Their process worked. Hours after they arrived, Haevyn was on Kids Flight 3, St. Louis Children’s Hospital’s fixed-wing aircraft. Her parents began the drive from Kansas City before the plane carrying their daughter was off the ground.
“I was so sick the entire ride,” Brandie remembers. “I knew she was being sustained by a machine. I knew she was in good hands. But I also knew I couldn’t hold her, and that was hard.”
They were half way to St. Louis when a Cardiac Intensive Care Unit (CICU) nurse called to say Haevyn had done well with the flight, and was getting settled in the unit. That was 16 hours after the transport team first left St. Louis.

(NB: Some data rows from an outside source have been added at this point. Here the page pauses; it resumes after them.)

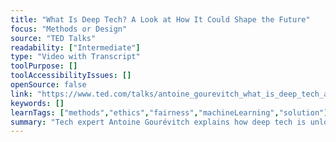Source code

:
 ```yaml
---
title: "What Is Deep Tech? A Look at How It Could Shape the Future"
focus: "Methods or Design"
source: "TED Talks"
readability: ["Intermediate"]
type: "Video with Transcript"
toolPurpose: []
toolAccessibilityIssues: []
openSource: false
link: "https://www.ted.com/talks/antoine_gourevitch_what_is_deep_tech_a_look_at_how_it_could_shape_the_future"
keywords: []
learnTags: ["methods","ethics","fairness","machineLearning","solution"]
summary: "Tech expert Antoine Gourévitch explains how deep tech is unlocking solutions to problems in areas such as space exploration, biology and energy in this TED Talk. "
---
```


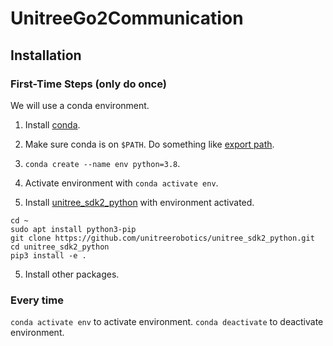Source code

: # UnitreeGo2Communication

## Installation

### First-Time Steps (only do once)
We will use a conda environment.

1. Install [conda](https://docs.anaconda.com/miniconda/).

2. Make sure conda is on `$PATH`. Do something like [export path](https://stackoverflow.com/a/35246794).

3. `conda create --name env python=3.8`.

4. Activate environment with `conda activate env`.

4. Install [unitree_sdk2_python](https://github.com/unitreerobotics/unitree_sdk2_python) with environment activated.

```
cd ~
sudo apt install python3-pip
git clone https://github.com/unitreerobotics/unitree_sdk2_python.git
cd unitree_sdk2_python
pip3 install -e .
```

5. Install other packages.

### Every time
`conda activate env` to activate environment.
`conda deactivate` to deactivate environment.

“It’s a long day for everybody,” Shepard says. “But it’s so rewarding when you see a patient transferred as successfully as Haevyn was.”
Haevyn arrived in St. Louis on Tuesday, January 22. Doctors told the family that the longer she was on ECMO, the more likely Haevyn would develop complications. They listed her for heart transplant the following Friday. And after a series of ups and downs, her team determined it was time for a solution that could provide more long-term support while she waited for a new heart. On February 14, Haevyn received the ultimate Valentine. That was the day she received her Berlin Heart, a Ventricular Assist Device (VAD) that would function in place of her heart for longer than ECMO.
Exactly four weeks later, Haevyn was offered a new heart. Shepard saw the family that morning.
“Mom was terrified the day she arrived at the hospital. But the day of the transplant, she was so happy.”
The surgery went beautifully. The Stoddards were able to leave the hospital ten days later.
Monitoring her from transport to transplant, Shepard became a barometer for Haevyn’s progress.
“The child we had to take out of Kansas City on a stretcher left here in a stroller with her parents.”
Two months later, Haevyn is back home in Kansas.
According to her mom, “She’s the same happy baby now that she was before she got sick. She’s catching up on her developmental milestones, and everything looks good!”
“That’s what the program was designed to do,” Shepard says. “That makes you feel like the entire program works. Success like this is what makes us want to get up and get to work.”